Molecular Mimicries of Glycosaminoglycans Unraveling the Mechanisms of Uptake and Plasticity in Neuronal Cell Types

Abstract

Glycosaminoglycans are negatively-charged polysaccharide compounds, composed of repeating disaccharide units and found in a majority of metazoan and mammalian tissues. The molecular structure of the GAGs and the pattern of sulfation that they carry largely determine their specific function in the body of an organism, which includes vital processes such as regulation of cell proliferation, anti-coagulation, anti-inflammatory response, cellular signaling, synaptic development, and many more. Heparan and Chondroitin Sulfate (HS and CS) are the major components of the proteoglycans in the ECM, including glypican, syndecan, versican, and neurocan. In the CNS, CSPGs bind to Type IIa receptor protein tyrosine phosphatases, CD44, and a wide range of neuronal growth factors (midkine, BDNF, NT-4), resulting in the regulation of neuronal morphology: promoting or inhibiting neuronal outgrowth depending on the context. HSPGs are important components of the synapse-organizing protein complexes and are central to the development and function of neural networks. Due to the varied roles of HS and CS, there is a great deal of interest in synthesizing heterogeneously sulfated analogs of these GAGs and studying their binding preferences and structure-activity relationships in biological systems. The work this thesis aimed to describe the methods undertaken to synthesize basic GAG monosaccharide building blocks, functionalizing GAG oligomers to gold nanoparticles and synthetics peptides for experiments, and the subsequent assays that were performed to gauge their uptake/binding preferences in murine primary neuronal cultures and secondary cell lines.
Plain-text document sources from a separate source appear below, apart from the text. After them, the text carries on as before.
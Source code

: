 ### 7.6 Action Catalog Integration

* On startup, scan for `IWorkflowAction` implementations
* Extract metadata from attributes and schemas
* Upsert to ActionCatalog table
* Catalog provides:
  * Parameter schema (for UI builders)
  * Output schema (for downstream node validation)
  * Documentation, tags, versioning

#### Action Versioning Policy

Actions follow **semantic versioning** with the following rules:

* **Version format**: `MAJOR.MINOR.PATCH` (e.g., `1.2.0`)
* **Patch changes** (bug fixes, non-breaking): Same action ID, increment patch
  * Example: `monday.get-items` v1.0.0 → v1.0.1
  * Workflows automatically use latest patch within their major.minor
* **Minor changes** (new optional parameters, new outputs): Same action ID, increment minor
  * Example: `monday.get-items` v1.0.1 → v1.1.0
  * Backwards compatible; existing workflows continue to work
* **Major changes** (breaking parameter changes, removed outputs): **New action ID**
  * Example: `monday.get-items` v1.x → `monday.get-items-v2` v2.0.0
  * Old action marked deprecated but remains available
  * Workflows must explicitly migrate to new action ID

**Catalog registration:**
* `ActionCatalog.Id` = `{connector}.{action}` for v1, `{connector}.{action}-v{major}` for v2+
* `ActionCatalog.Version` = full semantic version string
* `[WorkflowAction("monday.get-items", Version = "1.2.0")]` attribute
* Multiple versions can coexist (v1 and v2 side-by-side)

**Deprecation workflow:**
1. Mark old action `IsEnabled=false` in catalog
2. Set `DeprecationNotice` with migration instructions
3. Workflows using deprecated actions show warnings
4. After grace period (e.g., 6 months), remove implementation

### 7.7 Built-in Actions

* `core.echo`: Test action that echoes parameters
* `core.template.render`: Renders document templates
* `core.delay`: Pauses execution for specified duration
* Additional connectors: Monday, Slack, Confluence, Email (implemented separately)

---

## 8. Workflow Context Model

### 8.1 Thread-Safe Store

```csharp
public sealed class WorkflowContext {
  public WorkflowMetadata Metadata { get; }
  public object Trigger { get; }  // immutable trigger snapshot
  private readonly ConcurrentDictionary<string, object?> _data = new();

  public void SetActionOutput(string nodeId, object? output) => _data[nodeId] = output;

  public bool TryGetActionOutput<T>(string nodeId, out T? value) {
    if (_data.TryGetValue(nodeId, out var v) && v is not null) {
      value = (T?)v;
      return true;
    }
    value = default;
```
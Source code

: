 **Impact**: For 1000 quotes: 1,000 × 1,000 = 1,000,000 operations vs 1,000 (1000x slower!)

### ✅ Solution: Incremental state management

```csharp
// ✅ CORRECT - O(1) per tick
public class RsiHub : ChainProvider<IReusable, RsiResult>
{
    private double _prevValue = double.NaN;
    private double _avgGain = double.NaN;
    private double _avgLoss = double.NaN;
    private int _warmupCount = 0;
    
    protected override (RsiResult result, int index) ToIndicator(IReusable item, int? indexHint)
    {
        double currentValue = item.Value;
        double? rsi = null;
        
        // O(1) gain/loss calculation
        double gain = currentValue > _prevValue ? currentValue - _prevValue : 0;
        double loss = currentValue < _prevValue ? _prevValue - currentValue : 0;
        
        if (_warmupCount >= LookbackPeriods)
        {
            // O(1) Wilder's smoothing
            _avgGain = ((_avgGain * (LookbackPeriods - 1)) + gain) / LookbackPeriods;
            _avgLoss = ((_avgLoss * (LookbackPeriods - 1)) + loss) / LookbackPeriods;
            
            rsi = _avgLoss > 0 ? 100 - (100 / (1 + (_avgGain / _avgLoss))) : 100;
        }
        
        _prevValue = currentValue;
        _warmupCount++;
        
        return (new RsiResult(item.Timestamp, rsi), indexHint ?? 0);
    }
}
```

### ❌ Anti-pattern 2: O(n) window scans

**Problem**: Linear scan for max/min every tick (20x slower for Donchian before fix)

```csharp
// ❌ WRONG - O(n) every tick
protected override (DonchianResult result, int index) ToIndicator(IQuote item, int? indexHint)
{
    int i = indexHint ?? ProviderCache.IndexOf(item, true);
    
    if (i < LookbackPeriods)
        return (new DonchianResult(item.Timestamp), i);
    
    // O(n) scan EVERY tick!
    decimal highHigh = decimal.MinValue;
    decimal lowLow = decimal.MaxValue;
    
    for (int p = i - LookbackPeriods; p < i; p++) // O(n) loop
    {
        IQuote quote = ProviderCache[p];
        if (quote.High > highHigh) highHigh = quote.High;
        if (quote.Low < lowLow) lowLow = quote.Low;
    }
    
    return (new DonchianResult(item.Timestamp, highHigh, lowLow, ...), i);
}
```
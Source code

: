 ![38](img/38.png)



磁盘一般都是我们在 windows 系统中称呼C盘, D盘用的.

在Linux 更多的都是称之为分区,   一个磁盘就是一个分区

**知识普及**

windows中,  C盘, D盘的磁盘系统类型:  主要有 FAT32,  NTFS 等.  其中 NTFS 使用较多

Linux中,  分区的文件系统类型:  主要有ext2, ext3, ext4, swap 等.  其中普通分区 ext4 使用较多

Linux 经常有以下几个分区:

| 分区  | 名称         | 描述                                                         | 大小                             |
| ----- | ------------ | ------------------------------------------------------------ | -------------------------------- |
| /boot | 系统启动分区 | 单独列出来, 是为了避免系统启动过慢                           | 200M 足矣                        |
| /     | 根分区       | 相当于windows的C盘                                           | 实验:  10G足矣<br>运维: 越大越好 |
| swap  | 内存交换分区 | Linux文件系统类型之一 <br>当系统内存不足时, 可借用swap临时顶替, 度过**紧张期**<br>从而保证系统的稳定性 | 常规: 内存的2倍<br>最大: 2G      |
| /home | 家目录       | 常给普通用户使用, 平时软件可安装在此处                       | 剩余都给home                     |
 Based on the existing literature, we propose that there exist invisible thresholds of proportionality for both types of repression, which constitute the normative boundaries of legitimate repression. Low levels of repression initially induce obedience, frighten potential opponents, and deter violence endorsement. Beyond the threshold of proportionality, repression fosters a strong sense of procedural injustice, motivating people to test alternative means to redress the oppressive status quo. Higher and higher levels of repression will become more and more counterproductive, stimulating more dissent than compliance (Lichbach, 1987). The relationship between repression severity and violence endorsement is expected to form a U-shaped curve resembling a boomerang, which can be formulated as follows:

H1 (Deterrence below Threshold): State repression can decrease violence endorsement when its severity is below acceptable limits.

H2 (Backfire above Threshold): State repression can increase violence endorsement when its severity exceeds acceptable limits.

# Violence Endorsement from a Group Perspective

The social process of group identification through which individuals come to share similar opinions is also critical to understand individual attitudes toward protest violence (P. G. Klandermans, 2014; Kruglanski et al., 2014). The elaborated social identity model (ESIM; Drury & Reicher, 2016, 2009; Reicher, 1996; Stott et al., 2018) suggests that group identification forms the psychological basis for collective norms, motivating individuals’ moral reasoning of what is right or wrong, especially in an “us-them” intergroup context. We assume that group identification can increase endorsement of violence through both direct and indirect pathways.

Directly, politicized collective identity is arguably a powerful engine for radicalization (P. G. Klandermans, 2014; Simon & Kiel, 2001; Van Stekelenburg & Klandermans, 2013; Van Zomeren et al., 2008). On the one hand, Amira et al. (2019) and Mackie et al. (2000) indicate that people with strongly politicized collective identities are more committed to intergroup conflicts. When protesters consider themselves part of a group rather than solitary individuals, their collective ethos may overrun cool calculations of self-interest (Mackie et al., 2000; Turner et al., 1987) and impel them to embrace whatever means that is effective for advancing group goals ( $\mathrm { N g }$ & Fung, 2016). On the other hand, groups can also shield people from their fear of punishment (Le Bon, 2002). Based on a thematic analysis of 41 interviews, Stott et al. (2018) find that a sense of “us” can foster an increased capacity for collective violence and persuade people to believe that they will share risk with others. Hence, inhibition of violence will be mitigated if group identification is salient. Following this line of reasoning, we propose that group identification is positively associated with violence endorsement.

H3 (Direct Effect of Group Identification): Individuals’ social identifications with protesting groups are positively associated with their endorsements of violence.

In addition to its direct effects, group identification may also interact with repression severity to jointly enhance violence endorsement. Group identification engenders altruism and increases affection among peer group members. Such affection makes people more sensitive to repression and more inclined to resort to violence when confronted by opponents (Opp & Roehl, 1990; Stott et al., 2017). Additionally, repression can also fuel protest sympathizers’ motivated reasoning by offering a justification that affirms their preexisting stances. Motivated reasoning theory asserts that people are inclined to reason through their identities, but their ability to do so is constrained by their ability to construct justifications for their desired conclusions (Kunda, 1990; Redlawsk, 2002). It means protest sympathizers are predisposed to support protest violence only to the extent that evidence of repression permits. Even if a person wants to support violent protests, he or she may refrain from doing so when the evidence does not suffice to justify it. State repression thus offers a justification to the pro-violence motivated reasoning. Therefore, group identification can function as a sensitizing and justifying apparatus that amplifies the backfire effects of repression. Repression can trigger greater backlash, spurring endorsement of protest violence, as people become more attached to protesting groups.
Our study also aimed to characterize the effect of increasing the concentration of an analytically selected GAG oligomer (CS-E) on the cell surface or in the ECM of primary neurons, in order to understand the effects on neurite outgrowth and plasticity elicited by the molecule. Mapping the specific binding and interactions of the HS and CS oligomers and revealing their effect on in-vitro neural plasticity will provide useful insights to develop specialized therapies and potential cellular targeting mechanisms for novel drugs.